Analisando notícias, entrevistas e documentos do ano de 2012, ano em que boa parte das informações já está disponível, nota-se que a maioria do orçamento daquele ano foi para despesas, não para custos e investimentos. Cerca de 25% do orçamento, R$ 17,2 bilhões, foi realmente investido em manutenção e ampliação da capacidade operacional. O restante do dinheiro, quase cinquenta bilhões de reais? Despesas, como, por exemplo, gasto previdenciário. A folha de pagamento militar brasileira tem cerca de um milhão de pessoas, com apenas 300 mil na ativa. Não é uma questão de deslegitimar ou vetar gastos previdenciários para os militares, mas atentar para dois aspectos.

O investimento concreto em defesa, por mais que tenha aumentado, ainda é muito baixo. A proporção dessa finalidade dentro do orçamento total precisa aumentar. Nesse caso, trata-se realmente de investimento, que pode dar retorno. O Brasil é o quarto maior exportador de armamento de pequeno porte, mas não figura nos quinze principais quando se soma toda a indústria bélica. Na década de 1980, o Brasil figurava entre os dez maiores exportadores do mundo. Ao mesmo tempo, uma reforma previdenciária se faz urgente no Brasil, incluindo alguns aspectos específicos da previdência militar que, hoje, podem ser considerados obsoletos. O exemplo mais conhecido é que estabelece que filhas solteiras de militares recebam pensão, um estabelecimento derivado de um contexto histórico em que mulheres não trabalhavam, não tinham como se manter.
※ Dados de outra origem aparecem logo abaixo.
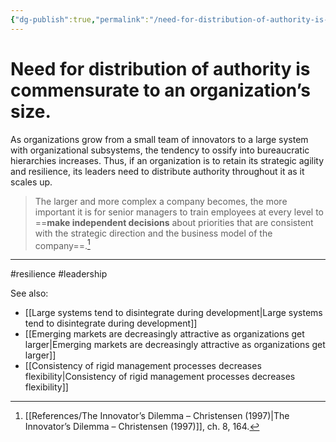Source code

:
 ```yaml
---
{"dg-publish":true,"permalink":"/need-for-distribution-of-authority-is-commensurate-to-an-organization-s-size/"}
---
```



# Need for distribution of authority is commensurate to an organization’s size.

As organizations grow from a small team of innovators to a large system with organizational subsystems, the tendency to ossify into bureaucratic hierarchies increases. Thus, if an organization is to retain its strategic agility and resilience, its leaders need to distribute authority throughout it as it scales up.

> The larger and more complex a company becomes, the more important it is for senior managers to train employees at every level to ==**make independent decisions** about priorities that are consistent with the strategic direction and the business model of the company==.[^1]


---
#resilience #leadership 

See also:
- [[Large systems tend to disintegrate during development\|Large systems tend to disintegrate during development]]
- [[Emerging markets are decreasingly attractive as organizations get larger\|Emerging markets are decreasingly attractive as organizations get larger]]
- [[Consistency of rigid management processes decreases flexibility\|Consistency of rigid management processes decreases flexibility]]

[^1]: [[References/The Innovator’s Dilemma – Christensen (1997)\|The Innovator’s Dilemma – Christensen (1997)]], ch. 8, 164.
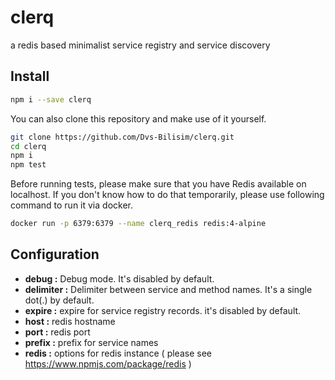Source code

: # clerq

a redis based minimalist service registry and service discovery

## Install

```bash
npm i --save clerq
```

You can also clone this repository and make use of it yourself.

```bash
git clone https://github.com/Dvs-Bilisim/clerq.git
cd clerq
npm i
npm test
```

Before running tests, please make sure that you have Redis available on localhost.
If you don't know how to do that temporarily, please use following command to run it via docker.

```bash
docker run -p 6379:6379 --name clerq_redis redis:4-alpine
```

## Configuration

- **debug       :** Debug mode. It's disabled by default.
- **delimiter   :** Delimiter between service and method names. It's a single dot(.) by default.
- **expire      :** expire for service registry records. it's disabled by default.
- **host        :** redis hostname
- **port        :** redis port
- **prefix      :** prefix for service names
- **redis       :** options for redis instance ( please see <https://www.npmjs.com/package/redis> )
Enquanto não é possível dizer que as verbas para defesa brasileira tenham minguado ou que exista um boicote orçamentário no tema, é claro que o crescimento da economia não foi acompanhado por igual crescimento de investimentos no tema. O Brasil, hoje, gasta mais em defesa, pois é um país com mais recursos. Gasta menos do que deveria, entretanto. Além disso, gasta mal, decorrente de legislações obsoletas e políticas infrutíferas. A modernização da defesa brasileira não passa apenas por equipamento, uma demanda que, progressivamente, é suprida; de forma vagarosa, caso o orçamento não seja ampliado. Também é necessária uma modernização legal e institucional para uma defesa moderna, consequência de um país do século XXI.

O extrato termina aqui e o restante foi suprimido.